In 2018, when he last introduced a similar bill, then-Gov. Jerry Brown vetoed it with the words: “I believe we have enough mischief from midnight to 2 without adding two more hours of mayhem.”
Brown added that he was worried about the link between more drinking hours and more DUIs. Groups like the California Alcohol Policy Alliance (CAPA) later described Brown’s 2018 veto as “a great victory for the health and well-being of all Californians”
While everyone can agree that drunken driving is bad, some dispute how many more DUIs would actually be caused by a later last call.
Short-term studies conducted in New York and Minnesota have drawn connections between closing times and DUI frequency, but the authors of the latter acknowledged the likely influence of additional policing. Less controversial studies, like those cited by CAPA, examined the effects of closing times over multiple years and also found a correlation. However, critics contest that those were all conducted in other countries, like Australia and Norway, and may not be as relevant in places like San Francisco.
“If you say ‘No, we’re going to restrict nightlife’, you just start seeing illegal nightlife,” says Wiener. “People are still going to have parties. They’re just going to do it in a way that’s less safe.”
Safety questions aside: Is the Bay Area really ready for an extra two hours of nightlife?
David Ruiz is a bartender and owner of several bars in San Francisco, including Junior. He says that while clubs will probably welcome those two extra party hours, he doesn’t see a great demand for a later last call among his cocktail clientele.
“On occasion we have to shuffle some people out [at 2 a.m.],” he says. “But I would say people aren’t ‘going hard’ to last call.”
When you consider the long working hours for many industries, the long commutes necessitated by steep city rental markets and the cost of alcoholic drinks in the Bay Area, you may ask yourself: Why would people want to stay out?
In Ruiz’s experience, San Francisco drinkers are increasingly more concerned with sampling new craft beers, or savoring certain spirits in their own sweet time than lining up the shots.
“I feel like the whole just-getting-really-wasted vibe is kind of on its way out,” he says, pointing to what he sees as an increasingly health-conscious culture in the Bay Area.
People here, he says, are also surrounded by tempting outdoor opportunities — like camping and river rafting — and “awesome weekend trips which, again, affects that nightlife culture on the weekends.”

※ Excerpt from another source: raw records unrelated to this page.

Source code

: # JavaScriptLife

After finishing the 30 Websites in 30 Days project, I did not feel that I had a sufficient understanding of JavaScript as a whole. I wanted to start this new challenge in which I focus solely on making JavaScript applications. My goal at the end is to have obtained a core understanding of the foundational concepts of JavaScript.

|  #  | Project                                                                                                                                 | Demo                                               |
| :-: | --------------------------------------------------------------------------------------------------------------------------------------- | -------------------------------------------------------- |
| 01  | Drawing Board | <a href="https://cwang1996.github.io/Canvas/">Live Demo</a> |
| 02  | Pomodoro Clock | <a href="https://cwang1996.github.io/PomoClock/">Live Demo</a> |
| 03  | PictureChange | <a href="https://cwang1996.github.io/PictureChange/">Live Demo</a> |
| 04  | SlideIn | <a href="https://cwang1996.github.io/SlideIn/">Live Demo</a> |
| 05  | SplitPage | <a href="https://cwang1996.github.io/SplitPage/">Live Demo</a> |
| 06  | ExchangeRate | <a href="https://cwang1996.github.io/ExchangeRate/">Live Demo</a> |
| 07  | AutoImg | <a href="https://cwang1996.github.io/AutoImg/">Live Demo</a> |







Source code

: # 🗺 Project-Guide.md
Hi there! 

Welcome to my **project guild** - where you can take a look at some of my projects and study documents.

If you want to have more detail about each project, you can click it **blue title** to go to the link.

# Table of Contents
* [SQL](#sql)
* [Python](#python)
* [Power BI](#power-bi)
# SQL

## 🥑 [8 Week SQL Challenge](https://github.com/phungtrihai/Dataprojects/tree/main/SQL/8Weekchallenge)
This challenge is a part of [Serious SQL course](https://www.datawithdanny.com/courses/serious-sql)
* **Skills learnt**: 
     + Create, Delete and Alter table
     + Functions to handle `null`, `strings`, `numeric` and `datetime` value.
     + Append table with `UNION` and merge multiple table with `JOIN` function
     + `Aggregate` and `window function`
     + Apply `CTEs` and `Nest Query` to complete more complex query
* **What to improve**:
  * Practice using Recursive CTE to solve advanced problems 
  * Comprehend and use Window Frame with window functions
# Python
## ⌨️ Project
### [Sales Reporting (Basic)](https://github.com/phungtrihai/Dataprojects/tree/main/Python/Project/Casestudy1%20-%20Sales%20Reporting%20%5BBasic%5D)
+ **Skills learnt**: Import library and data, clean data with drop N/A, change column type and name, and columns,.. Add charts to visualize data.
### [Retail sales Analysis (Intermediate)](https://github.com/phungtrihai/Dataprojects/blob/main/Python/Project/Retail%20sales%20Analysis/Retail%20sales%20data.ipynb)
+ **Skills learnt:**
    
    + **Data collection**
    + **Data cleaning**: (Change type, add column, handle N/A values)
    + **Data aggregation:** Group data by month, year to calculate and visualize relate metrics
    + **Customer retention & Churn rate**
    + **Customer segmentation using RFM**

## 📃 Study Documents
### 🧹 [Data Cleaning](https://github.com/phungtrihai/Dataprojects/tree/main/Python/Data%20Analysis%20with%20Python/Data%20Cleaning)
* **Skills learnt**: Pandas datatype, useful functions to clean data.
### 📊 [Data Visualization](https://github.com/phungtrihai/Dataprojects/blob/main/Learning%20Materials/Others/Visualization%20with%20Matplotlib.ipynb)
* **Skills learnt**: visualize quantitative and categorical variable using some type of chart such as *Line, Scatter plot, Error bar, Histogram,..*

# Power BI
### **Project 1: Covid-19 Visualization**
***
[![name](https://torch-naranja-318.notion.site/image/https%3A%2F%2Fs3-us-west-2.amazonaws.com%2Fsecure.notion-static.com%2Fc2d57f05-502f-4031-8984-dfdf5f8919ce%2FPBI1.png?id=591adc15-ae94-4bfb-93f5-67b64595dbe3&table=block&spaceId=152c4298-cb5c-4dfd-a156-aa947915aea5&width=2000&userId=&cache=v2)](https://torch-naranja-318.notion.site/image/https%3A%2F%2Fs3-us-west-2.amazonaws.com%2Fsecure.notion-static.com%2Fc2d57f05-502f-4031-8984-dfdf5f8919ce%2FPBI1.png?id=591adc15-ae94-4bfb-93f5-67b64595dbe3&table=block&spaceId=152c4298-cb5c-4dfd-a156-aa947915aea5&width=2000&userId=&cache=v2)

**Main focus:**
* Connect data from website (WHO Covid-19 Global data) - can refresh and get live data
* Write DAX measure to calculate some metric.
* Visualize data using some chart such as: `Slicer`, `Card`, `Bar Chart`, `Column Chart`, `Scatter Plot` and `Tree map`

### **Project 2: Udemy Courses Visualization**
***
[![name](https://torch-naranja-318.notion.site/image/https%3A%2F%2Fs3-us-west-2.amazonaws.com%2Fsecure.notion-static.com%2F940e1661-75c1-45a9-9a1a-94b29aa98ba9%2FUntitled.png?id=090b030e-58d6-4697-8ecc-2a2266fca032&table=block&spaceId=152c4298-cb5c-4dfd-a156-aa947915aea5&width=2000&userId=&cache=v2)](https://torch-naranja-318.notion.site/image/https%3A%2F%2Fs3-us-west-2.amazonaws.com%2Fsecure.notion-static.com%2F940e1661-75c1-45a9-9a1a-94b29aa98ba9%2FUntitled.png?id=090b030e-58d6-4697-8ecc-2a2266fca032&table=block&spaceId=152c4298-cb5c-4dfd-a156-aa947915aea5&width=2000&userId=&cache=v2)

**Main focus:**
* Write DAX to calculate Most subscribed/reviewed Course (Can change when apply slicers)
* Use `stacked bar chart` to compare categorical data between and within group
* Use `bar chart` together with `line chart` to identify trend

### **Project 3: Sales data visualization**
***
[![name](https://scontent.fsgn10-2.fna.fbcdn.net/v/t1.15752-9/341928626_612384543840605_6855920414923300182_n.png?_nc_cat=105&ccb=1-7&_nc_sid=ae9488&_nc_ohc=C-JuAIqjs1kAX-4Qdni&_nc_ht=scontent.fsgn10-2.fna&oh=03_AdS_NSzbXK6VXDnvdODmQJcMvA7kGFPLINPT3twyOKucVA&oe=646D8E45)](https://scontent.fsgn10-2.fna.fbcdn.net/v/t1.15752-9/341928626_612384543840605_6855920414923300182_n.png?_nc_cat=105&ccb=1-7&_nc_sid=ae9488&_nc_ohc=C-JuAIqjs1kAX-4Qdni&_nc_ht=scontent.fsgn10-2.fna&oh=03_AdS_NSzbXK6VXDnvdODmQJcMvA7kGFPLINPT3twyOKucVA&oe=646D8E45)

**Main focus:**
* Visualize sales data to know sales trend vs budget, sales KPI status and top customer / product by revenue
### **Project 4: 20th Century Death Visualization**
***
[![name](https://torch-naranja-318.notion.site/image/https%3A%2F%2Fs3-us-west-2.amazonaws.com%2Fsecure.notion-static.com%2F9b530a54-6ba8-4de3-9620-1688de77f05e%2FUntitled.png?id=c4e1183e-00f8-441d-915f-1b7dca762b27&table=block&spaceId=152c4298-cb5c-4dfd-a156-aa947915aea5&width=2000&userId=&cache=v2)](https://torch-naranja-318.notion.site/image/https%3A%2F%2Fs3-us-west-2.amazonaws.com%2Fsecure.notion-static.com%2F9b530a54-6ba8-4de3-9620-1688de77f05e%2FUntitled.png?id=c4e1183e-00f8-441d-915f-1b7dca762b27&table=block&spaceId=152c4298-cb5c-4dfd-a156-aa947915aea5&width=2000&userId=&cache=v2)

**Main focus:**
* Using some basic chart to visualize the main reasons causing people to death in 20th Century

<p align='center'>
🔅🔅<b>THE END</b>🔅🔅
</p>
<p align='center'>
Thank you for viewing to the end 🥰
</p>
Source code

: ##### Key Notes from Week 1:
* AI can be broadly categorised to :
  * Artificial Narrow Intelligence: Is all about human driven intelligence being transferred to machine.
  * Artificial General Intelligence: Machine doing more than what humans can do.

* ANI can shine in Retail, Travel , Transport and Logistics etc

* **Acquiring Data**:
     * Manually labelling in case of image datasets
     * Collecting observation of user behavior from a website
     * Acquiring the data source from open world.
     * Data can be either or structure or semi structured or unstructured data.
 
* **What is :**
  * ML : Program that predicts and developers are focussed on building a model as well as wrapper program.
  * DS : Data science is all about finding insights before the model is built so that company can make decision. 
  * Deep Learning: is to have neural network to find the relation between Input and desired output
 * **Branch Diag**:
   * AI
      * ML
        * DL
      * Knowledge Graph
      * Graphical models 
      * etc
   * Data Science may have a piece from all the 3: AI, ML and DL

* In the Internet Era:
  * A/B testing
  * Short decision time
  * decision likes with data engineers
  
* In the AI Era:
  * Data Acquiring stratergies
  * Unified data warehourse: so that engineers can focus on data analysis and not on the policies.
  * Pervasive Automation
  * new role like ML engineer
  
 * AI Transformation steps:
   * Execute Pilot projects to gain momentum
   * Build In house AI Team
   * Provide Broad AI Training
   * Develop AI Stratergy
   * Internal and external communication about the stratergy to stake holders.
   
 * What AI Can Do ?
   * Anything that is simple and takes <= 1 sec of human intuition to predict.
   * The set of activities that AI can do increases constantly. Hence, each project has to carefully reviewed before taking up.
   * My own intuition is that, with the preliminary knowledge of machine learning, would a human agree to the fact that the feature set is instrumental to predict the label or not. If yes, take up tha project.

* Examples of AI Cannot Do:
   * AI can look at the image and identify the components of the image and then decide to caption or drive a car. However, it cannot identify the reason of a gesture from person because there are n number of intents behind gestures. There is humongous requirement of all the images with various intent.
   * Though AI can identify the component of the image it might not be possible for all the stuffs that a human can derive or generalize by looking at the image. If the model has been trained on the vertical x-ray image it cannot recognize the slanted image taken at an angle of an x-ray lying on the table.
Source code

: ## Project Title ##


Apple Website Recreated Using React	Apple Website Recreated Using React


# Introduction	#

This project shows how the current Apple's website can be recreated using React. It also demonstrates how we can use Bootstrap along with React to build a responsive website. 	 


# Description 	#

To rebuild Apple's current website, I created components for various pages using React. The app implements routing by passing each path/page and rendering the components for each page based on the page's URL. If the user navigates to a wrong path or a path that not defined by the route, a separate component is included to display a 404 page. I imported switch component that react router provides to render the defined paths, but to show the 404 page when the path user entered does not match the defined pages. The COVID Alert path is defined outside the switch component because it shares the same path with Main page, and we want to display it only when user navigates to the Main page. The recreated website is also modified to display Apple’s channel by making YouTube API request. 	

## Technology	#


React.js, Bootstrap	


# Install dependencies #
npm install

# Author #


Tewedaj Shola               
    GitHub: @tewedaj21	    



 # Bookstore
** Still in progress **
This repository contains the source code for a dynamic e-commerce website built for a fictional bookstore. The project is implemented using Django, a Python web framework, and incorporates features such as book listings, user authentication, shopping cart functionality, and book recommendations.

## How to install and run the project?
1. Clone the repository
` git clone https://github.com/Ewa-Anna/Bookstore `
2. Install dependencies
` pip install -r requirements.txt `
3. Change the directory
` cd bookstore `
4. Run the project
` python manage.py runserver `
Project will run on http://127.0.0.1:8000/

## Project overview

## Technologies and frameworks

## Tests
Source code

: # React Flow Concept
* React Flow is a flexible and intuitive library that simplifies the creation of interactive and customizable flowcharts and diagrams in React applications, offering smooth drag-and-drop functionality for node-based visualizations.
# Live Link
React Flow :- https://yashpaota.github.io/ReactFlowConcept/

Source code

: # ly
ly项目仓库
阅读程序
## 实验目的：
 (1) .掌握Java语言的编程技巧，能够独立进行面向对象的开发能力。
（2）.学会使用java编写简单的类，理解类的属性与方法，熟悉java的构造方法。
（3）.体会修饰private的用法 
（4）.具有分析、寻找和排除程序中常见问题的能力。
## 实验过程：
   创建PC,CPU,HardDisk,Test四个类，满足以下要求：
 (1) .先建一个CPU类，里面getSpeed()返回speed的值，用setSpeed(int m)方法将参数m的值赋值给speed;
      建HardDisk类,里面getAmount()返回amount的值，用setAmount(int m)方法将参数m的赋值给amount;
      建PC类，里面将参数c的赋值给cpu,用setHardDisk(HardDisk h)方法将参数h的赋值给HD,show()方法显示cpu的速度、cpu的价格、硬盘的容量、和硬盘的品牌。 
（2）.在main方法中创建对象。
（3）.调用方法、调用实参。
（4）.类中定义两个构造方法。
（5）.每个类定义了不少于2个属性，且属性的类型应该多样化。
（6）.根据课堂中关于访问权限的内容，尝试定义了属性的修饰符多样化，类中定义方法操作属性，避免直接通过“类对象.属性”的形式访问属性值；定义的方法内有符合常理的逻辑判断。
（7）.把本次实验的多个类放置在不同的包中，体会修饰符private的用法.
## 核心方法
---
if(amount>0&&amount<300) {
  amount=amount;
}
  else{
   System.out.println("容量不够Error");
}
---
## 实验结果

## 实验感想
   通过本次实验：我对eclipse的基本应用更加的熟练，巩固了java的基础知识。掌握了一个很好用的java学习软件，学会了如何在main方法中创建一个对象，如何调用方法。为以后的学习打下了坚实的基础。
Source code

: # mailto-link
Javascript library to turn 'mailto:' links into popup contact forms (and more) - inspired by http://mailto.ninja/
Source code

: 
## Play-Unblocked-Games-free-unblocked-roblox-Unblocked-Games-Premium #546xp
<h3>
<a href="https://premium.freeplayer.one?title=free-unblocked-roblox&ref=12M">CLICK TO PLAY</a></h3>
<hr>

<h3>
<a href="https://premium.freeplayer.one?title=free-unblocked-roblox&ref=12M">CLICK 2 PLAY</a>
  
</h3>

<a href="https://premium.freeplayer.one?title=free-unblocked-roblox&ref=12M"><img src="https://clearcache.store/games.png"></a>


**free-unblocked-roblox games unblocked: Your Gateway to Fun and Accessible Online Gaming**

Individual demand aside, Ruiz notes, it’s important to remember that a place like New York has evolved over the years to be set up for late-night living beyond drinking in a way that the Bay Area has not. For example: Restaurants in the Bay Area often close before last call and outside of special occasions like New Year’s Eve, BART trains stop running at midnight.
Perhaps the expansion of late-night culture has to go beyond just letting bars stay open. Night owls need more options and increased safety. “Removing that negative stigma [of nightlife], I think, would be a plus — whether or not it’s good for business,” says Ruiz.
Before we can find out if those extra party hours are even wanted by Californians, Wiener’s bill has to get past California’s new governor, Gavin Newsom, this fall.
Some speculate that Newsom is more likely to approve the bill because of his history in the hospitality business as the former owner of PlumpJack, the multimillion-dollar winery and hotel business that he placed in a blind trust when he became governor.
But remember: Even if SB 58 is approved, the extension of bar hours in California wouldn’t be happening until 2022. For the next few years, at least, 2 a.m. is here to stay.